BEGIN Provided data

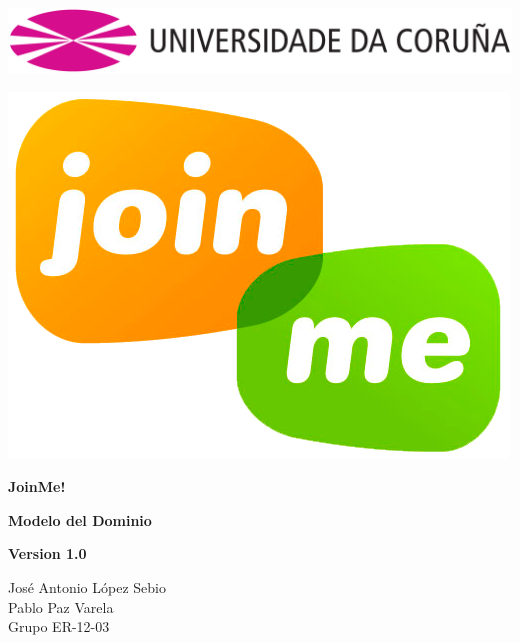 \documentclass[12pt, a4paper, titlepage]{article}
\begin{document}

\begin{titlepage}

\includegraphics[width=15cm]{Imagenes/Simbolo_logo_UDC.png}

\vspace{3cm}

\begin{center}
\includegraphics[scale=0.3]{Imagenes/1a_Practica_ER_14-15.png}
\end{center}


\begin{flushright}
	
	\LARGE{\textbf{ JoinMe!}}
	
	\LARGE{\textbf{Modelo del Dominio}}
	
	\large{\textbf{Version 1.0}}
\end{flushright}

\vspace{1cm}
\begin{center}
José Antonio López Sebio\\
Pablo Paz Varela\\
Grupo ER-12-03\\
\end{center}


\end{titlepage}
\end{document}
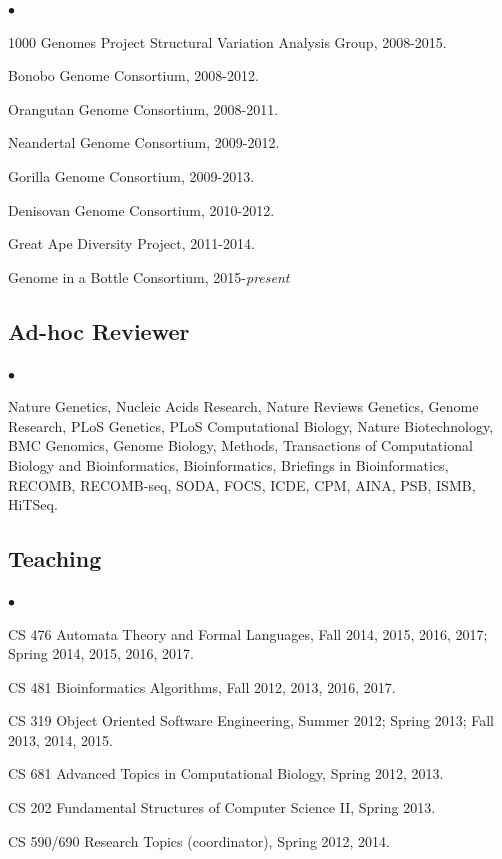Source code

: \documentclass[margin,line]{res}
\newenvironment{list2}{
  \begin{list}{$\bullet$}{%
      \setlength{\itemsep}{0in}
      \setlength{\parsep}{0in} \setlength{\parskip}{0in}
      \setlength{\topsep}{0in} \setlength{\partopsep}{0in} 
      \setlength{\leftmargin}{0.2in}}}{\end{list}}
\begin{document}
\begin{resume}
\begin{list2}
\item
  1000 Genomes Project Structural Variation Analysis Group, 2008-2015.
\item
  Bonobo Genome Consortium, 2008-2012.
\item
  Orangutan Genome Consortium, 2008-2011.
\item
  Neandertal Genome Consortium, 2009-2012.
\item
  Gorilla Genome Consortium, 2009-2013.
\item
  Denisovan Genome Consortium, 2010-2012.
\item
  Great Ape Diversity Project, 2011-2014.
\item
  Genome in a Bottle Consortium, 2015-{\it present}
\end{list2}


\vspace{-0.4cm}
\subsection{\small \sc Ad-hoc Reviewer}
\begin{list2}
\item
  Nature Genetics, Nucleic Acids Research, Nature Reviews Genetics, Genome Research, PLoS Genetics, PLoS Computational Biology, 
  Nature Biotechnology, BMC Genomics, Genome Biology, Methods, Transactions of Computational Biology and Bioinformatics,
  Bioinformatics, Briefings in Bioinformatics, RECOMB, RECOMB-seq, SODA, FOCS, ICDE, CPM, AINA, PSB, ISMB, HiTSeq.
\end{list2}

\vspace{-0.4cm}
\subsection{\small \sc Teaching}
\begin{list2}
  \item CS 476 Automata Theory and Formal Languages, Fall 2014, 2015, 2016, 2017; Spring 2014, 2015, 2016, 2017. 
  \item CS 481 Bioinformatics Algorithms, Fall 2012, 2013, 2016, 2017.
  \item CS 319 Object Oriented Software Engineering, Summer 2012; Spring 2013; Fall 2013, 2014, 2015.
  \item CS 681 Advanced Topics in Computational Biology, Spring 2012, 2013.
  \item CS 202 Fundamental Structures of Computer Science II, Spring 2013.
  \item CS 590/690 Research Topics (coordinator), Spring 2012, 2014.
\end{list2}



\end{resume}
\end{document}
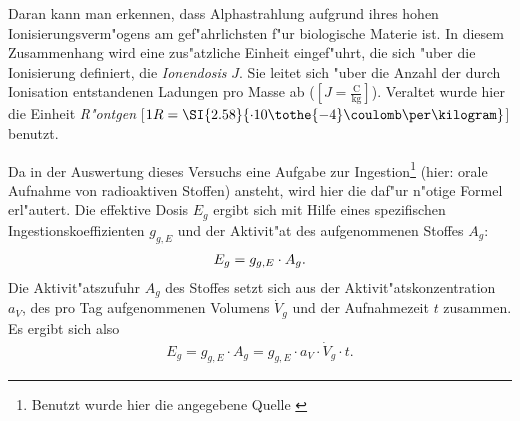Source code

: \documentclass[12pt]{article}
\begin{document}
Daran kann man erkennen, dass Alphastrahlung aufgrund ihres hohen Ionisierungsverm"ogens am gef"ahrlichsten f"ur biologische Materie ist. In diesem Zusammenhang wird eine zus"atzliche Einheit eingef"uhrt, die sich "uber die Ionisierung definiert, die \textit{Ionendosis} $J$. Sie leitet sich "uber die Anzahl der durch Ionisation entstandenen Ladungen pro Masse ab ($[J=\frac{\si{\coulomb}}{\si{\kilogram}}]$). Veraltet wurde hier die Einheit \textit{R"ontgen} [$1R=\SI{2.58}{\cdot10\tothe{-4}\coulomb\per\kilogram}$] benutzt. \par 
Da in der Auswertung dieses Versuchs eine Aufgabe zur Ingestion\footnote{Benutzt wurde hier die angegebene Quelle \cite{vogt-schulz}} (hier: orale Aufnahme von radioaktiven Stoffen) ansteht, wird hier die daf"ur n"otige Formel erl"autert. Die effektive Dosis $E_g$ ergibt sich mit Hilfe eines spezifischen Ingestionskoeffizienten $g_{g,E}$ und der Aktivit"at des aufgenommenen Stoffes $A_g$:
\begin{align}
E_g=g_{g,E}\cdot A_g. \notag
\end{align}
Die Aktivit"atszufuhr $A_g$ des Stoffes setzt sich aus der Aktivit"atskonzentration $a_V$, des pro Tag aufgenommenen Volumens $\dot{V}_g$ und der Aufnahmezeit $t$ zusammen. Es ergibt sich also
\begin{align}
E_g=g_{g,E}\cdot A_g=g_{g,E}\cdot a_V\cdot \dot{V}_g \cdot t.
\label{eq:ingestion}
\end{align} 
\end{document}
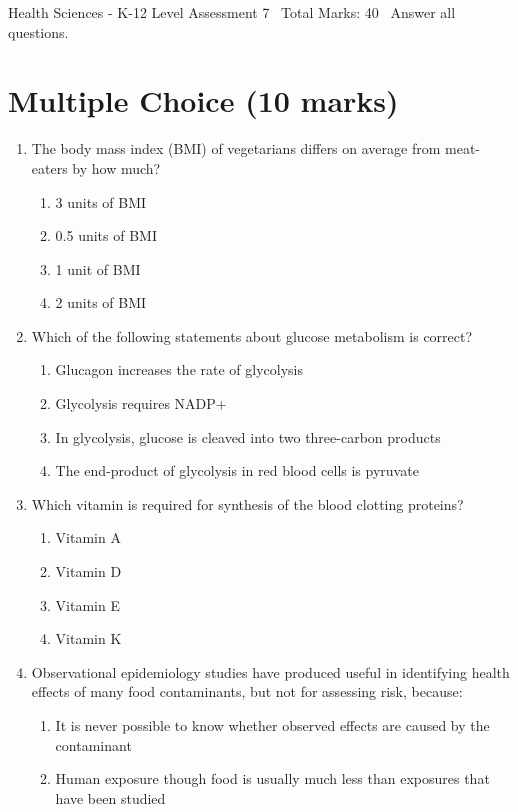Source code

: \documentclass[12pt]{article}
\begin{document}
\begin{center}
Health Sciences - K-12 Level Assessment 7 \
Total Marks: 40 \
Answer all questions.
\end{center}

\section*{Multiple Choice (10 marks)}
\begin{enumerate}[label=\arabic*.]
\item The body mass index (BMI) of vegetarians differs on average from meat-eaters by how much?
\begin{enumerate}[label=(\alph*)]
    \item 3 units of BMI
    \item 0.5 units of BMI
    \item 1 unit of BMI
    \item 2 units of BMI
\end{enumerate}
\item Which of the following statements about glucose metabolism is correct?
\begin{enumerate}[label=(\alph*)]
    \item Glucagon increases the rate of glycolysis
    \item Glycolysis requires NADP+
    \item In glycolysis, glucose is cleaved into two three-carbon products
    \item The end-product of glycolysis in red blood cells is pyruvate
\end{enumerate}
\item Which vitamin is required for synthesis of the blood clotting proteins?
\begin{enumerate}[label=(\alph*)]
    \item Vitamin A
    \item Vitamin D
    \item Vitamin E
    \item Vitamin K
\end{enumerate}
\item Observational epidemiology studies have produced useful in identifying health effects of many food contaminants, but not for assessing risk, because:
\begin{enumerate}[label=(\alph*)]
    \item It is never possible to know whether observed effects are caused by the contaminant
    \item Human exposure though food is usually much less than exposures that have been studied

\end{enumerate}
\end{enumerate}
\end{document}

END Provided data

● What you need to do:
Start at the top line above and repeat the records verbatim, leaving images out.

● Exercise answer:
 \documentclass[12pt, a4paper, titlepage]{article}
\begin{document}

\begin{titlepage}

\includegraphics[width=15cm]{Imagenes/Simbolo_logo_UDC.png}

\vspace{3cm}

\begin{center}
\includegraphics[scale=0.3]{Imagenes/1a_Practica_ER_14-15.png}
\end{center}


\begin{flushright}
	
	\LARGE{\textbf{ JoinMe!}}
	
	\LARGE{\textbf{Modelo del Dominio}}
	
	\large{\textbf{Version 1.0}}
\end{flushright}

\vspace{1cm}
\begin{center}
José Antonio López Sebio\\
Pablo Paz Varela\\
Grupo ER-12-03\\
\end{center}


\end{titlepage}
\end{document}
Source code

: \documentclass[margin,line]{res}
\newenvironment{list2}{
  \begin{list}{$\bullet$}{%
      \setlength{\itemsep}{0in}
      \setlength{\parsep}{0in} \setlength{\parskip}{0in}
      \setlength{\topsep}{0in} \setlength{\partopsep}{0in} 
      \setlength{\leftmargin}{0.2in}}}{\end{list}}
\begin{document}
\begin{resume}
\begin{list2}
\item
  1000 Genomes Project Structural Variation Analysis Group, 2008-2015.
\item
  Bonobo Genome Consortium, 2008-2012.
\item
  Orangutan Genome Consortium, 2008-2011.
\item
  Neandertal Genome Consortium, 2009-2012.
\item
  Gorilla Genome Consortium, 2009-2013.
\item
  Denisovan Genome Consortium, 2010-2012.
\item
  Great Ape Diversity Project, 2011-2014.
\item
  Genome in a Bottle Consortium, 2015-{\it present}
\end{list2}


\vspace{-0.4cm}
\subsection{\small \sc Ad-hoc Reviewer}
\begin{list2}
\item
  Nature Genetics, Nucleic Acids Research, Nature Reviews Genetics, Genome Research, PLoS Genetics, PLoS Computational Biology, 
  Nature Biotechnology, BMC Genomics, Genome Biology, Methods, Transactions of Computational Biology and Bioinformatics,
  Bioinformatics, Briefings in Bioinformatics, RECOMB, RECOMB-seq, SODA, FOCS, ICDE, CPM, AINA, PSB, ISMB, HiTSeq.
\end{list2}

\vspace{-0.4cm}
\subsection{\small \sc Teaching}
\begin{list2}
  \item CS 476 Automata Theory and Formal Languages, Fall 2014, 2015, 2016, 2017; Spring 2014, 2015, 2016, 2017. 
  \item CS 481 Bioinformatics Algorithms, Fall 2012, 2013, 2016, 2017.
  \item CS 319 Object Oriented Software Engineering, Summer 2012; Spring 2013; Fall 2013, 2014, 2015.
  \item CS 681 Advanced Topics in Computational Biology, Spring 2012, 2013.
  \item CS 202 Fundamental Structures of Computer Science II, Spring 2013.
  \item CS 590/690 Research Topics (coordinator), Spring 2012, 2014.
\end{list2}



\end{resume}
\end{document}
Source code

: \documentclass[12pt]{article}
\begin{document}
Daran kann man erkennen, dass Alphastrahlung aufgrund ihres hohen Ionisierungsverm"ogens am gef"ahrlichsten f"ur biologische Materie ist. In diesem Zusammenhang wird eine zus"atzliche Einheit eingef"uhrt, die sich "uber die Ionisierung definiert, die \textit{Ionendosis} $J$. Sie leitet sich "uber die Anzahl der durch Ionisation entstandenen Ladungen pro Masse ab ($[J=\frac{\si{\coulomb}}{\si{\kilogram}}]$). Veraltet wurde hier die Einheit \textit{R"ontgen} [$1R=\SI{2.58}{\cdot10\tothe{-4}\coulomb\per\kilogram}$] benutzt. \par 
Da in der Auswertung dieses Versuchs eine Aufgabe zur Ingestion\footnote{Benutzt wurde hier die angegebene Quelle \cite{vogt-schulz}} (hier: orale Aufnahme von radioaktiven Stoffen) ansteht, wird hier die daf"ur n"otige Formel erl"autert. Die effektive Dosis $E_g$ ergibt sich mit Hilfe eines spezifischen Ingestionskoeffizienten $g_{g,E}$ und der Aktivit"at des aufgenommenen Stoffes $A_g$:
\begin{align}
E_g=g_{g,E}\cdot A_g. \notag
\end{align}
Die Aktivit"atszufuhr $A_g$ des Stoffes setzt sich aus der Aktivit"atskonzentration $a_V$, des pro Tag aufgenommenen Volumens $\dot{V}_g$ und der Aufnahmezeit $t$ zusammen. Es ergibt sich also
\begin{align}
E_g=g_{g,E}\cdot A_g=g_{g,E}\cdot a_V\cdot \dot{V}_g \cdot t.
\label{eq:ingestion}
\end{align} 
\end{document}
Source code

: \documentclass[12pt]{article}
\begin{document}
\begin{center}
Health Sciences - K-12 Level Assessment 7 \
Total Marks: 40 \
Answer all questions.
\end{center}

\section*{Multiple Choice (10 marks)}
\begin{enumerate}[label=\arabic*.]
\item The body mass index (BMI) of vegetarians differs on average from meat-eaters by how much?
\begin{enumerate}[label=(\alph*)]
    \item 3 units of BMI
    \item 0.5 units of BMI
    \item 1 unit of BMI
    \item 2 units of BMI
\end{enumerate}
\item Which of the following statements about glucose metabolism is correct?
\begin{enumerate}[label=(\alph*)]
    \item Glucagon increases the rate of glycolysis
    \item Glycolysis requires NADP+
    \item In glycolysis, glucose is cleaved into two three-carbon products
    \item The end-product of glycolysis in red blood cells is pyruvate
\end{enumerate}
\item Which vitamin is required for synthesis of the blood clotting proteins?
\begin{enumerate}[label=(\alph*)]
    \item Vitamin A
    \item Vitamin D
    \item Vitamin E
    \item Vitamin K
\end{enumerate}
\item Observational epidemiology studies have produced useful in identifying health effects of many food contaminants, but not for assessing risk, because:
\begin{enumerate}[label=(\alph*)]
    \item It is never possible to know whether observed effects are caused by the contaminant
    \item Human exposure though food is usually much less than exposures that have been studied

\end{enumerate}
\end{enumerate}
\end{document}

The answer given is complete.